Data supplied below:
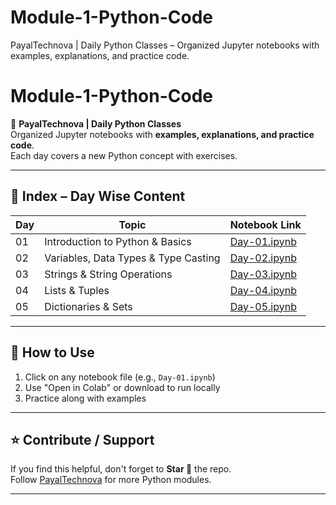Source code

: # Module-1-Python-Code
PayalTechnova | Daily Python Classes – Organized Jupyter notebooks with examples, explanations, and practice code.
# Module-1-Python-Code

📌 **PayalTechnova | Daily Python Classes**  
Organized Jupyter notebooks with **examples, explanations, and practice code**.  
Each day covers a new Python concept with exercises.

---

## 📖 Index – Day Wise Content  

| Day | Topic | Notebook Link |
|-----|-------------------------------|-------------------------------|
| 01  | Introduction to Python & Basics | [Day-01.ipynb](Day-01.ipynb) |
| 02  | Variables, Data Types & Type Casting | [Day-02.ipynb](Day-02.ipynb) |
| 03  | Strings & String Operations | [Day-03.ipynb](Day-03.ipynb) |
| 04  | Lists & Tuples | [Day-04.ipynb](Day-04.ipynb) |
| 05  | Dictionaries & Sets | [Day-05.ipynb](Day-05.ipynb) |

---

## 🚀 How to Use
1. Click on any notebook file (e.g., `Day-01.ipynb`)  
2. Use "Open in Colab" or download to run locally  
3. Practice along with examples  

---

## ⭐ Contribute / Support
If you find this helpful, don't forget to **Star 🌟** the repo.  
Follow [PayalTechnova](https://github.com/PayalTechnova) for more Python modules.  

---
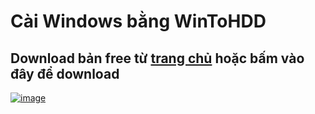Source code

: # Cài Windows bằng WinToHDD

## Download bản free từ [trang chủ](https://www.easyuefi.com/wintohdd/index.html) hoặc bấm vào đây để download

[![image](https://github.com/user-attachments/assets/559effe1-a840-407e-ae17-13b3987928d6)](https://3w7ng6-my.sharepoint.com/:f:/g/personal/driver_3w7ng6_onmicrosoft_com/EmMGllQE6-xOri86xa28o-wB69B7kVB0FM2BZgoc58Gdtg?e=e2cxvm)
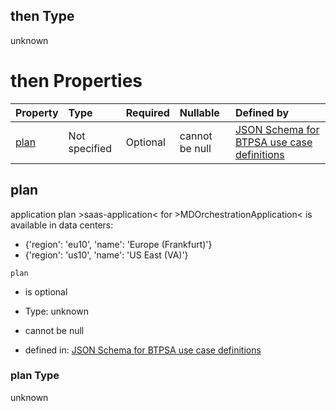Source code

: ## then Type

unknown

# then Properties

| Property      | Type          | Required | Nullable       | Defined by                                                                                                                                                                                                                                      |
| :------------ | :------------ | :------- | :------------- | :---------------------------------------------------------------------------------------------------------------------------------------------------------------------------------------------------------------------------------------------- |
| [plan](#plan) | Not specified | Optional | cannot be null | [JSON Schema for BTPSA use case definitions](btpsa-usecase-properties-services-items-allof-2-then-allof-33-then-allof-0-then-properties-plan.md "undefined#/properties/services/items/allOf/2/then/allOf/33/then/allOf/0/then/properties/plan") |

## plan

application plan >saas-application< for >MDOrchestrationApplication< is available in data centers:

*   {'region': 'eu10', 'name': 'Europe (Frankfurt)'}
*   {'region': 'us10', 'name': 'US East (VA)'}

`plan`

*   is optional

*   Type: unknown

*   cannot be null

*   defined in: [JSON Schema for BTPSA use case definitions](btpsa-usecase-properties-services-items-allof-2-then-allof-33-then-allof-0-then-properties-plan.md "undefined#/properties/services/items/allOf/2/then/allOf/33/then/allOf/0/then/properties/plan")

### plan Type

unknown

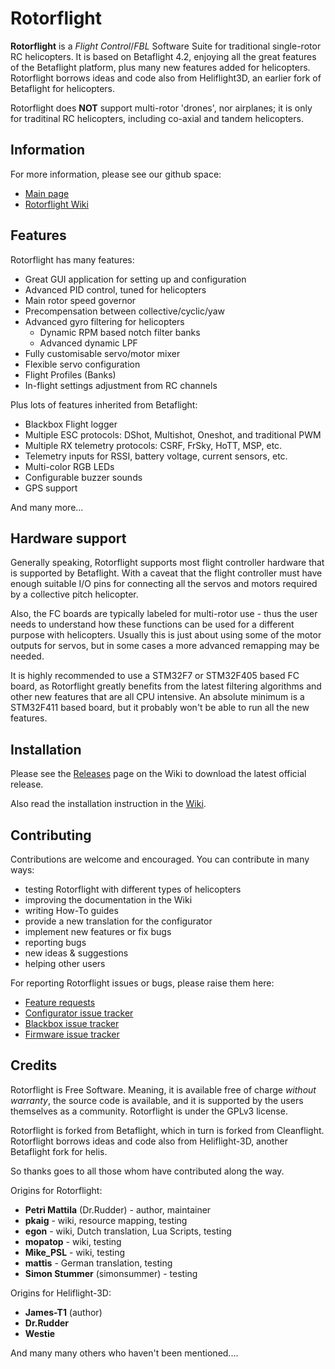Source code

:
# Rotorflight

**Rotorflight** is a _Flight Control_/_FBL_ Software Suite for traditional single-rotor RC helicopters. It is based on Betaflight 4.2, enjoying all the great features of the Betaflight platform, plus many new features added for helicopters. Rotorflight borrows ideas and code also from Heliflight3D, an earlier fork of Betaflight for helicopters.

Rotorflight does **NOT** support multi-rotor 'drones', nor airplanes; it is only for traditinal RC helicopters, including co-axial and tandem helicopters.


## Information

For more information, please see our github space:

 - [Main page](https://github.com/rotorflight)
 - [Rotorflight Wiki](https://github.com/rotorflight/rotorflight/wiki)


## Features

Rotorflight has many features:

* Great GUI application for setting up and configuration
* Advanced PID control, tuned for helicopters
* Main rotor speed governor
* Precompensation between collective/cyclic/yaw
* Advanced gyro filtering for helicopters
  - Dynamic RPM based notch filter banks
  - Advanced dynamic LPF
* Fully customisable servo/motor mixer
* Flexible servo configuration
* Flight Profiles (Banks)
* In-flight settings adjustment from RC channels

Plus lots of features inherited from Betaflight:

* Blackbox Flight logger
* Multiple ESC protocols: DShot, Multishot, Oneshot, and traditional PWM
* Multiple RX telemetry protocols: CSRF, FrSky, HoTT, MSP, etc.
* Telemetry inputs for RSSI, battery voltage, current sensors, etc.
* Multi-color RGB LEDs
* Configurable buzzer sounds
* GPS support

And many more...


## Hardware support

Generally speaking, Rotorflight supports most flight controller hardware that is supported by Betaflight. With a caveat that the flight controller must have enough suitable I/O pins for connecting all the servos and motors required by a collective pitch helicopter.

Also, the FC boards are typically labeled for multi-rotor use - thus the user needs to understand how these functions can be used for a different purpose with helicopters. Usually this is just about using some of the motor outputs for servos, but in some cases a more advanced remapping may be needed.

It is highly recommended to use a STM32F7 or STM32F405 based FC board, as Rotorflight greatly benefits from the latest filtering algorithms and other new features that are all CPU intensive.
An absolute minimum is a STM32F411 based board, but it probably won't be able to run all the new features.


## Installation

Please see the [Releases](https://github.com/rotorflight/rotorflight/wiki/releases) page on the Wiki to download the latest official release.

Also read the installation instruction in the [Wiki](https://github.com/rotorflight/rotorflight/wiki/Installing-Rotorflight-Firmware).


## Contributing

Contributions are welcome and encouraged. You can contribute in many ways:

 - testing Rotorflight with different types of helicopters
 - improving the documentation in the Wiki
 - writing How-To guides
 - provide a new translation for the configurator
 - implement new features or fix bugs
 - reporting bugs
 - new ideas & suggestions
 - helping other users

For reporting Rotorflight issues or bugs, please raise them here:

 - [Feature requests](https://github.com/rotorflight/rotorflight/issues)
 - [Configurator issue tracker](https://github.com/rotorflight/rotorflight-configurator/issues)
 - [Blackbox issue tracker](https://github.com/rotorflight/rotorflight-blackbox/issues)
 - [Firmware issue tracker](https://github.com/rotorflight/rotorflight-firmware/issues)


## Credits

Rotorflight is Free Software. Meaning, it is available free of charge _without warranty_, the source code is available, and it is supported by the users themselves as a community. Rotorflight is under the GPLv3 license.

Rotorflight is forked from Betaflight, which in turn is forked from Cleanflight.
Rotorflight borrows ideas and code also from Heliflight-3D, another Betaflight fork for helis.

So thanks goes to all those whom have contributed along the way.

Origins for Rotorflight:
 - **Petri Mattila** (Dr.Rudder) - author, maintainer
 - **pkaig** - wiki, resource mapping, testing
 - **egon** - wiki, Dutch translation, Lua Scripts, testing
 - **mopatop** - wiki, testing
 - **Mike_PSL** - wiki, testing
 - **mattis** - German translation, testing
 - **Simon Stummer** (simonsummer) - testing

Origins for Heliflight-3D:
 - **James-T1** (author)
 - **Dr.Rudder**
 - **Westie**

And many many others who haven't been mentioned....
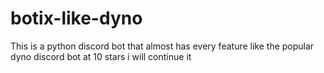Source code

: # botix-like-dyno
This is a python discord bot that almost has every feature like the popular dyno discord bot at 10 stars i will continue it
End of Data supplied.
» Work order:
When the word "items" occurs in a line above, list that line.

» Solution:
| [plan](#plan) | Not specified | Optional | cannot be null | [JSON Schema for BTPSA use case definitions](btpsa-usecase-properties-services-items-allof-2-then-allof-33-then-allof-0-then-properties-plan.md "undefined#/properties/services/items/allOf/2/then/allOf/33/then/allOf/0/then/properties/plan") |
*   defined in: [JSON Schema for BTPSA use case definitions](btpsa-usecase-properties-services-items-allof-2-then-allof-33-then-allof-0-then-properties-plan.md "undefined#/properties/services/items/allOf/2/then/allOf/33/then/allOf/0/then/properties/plan")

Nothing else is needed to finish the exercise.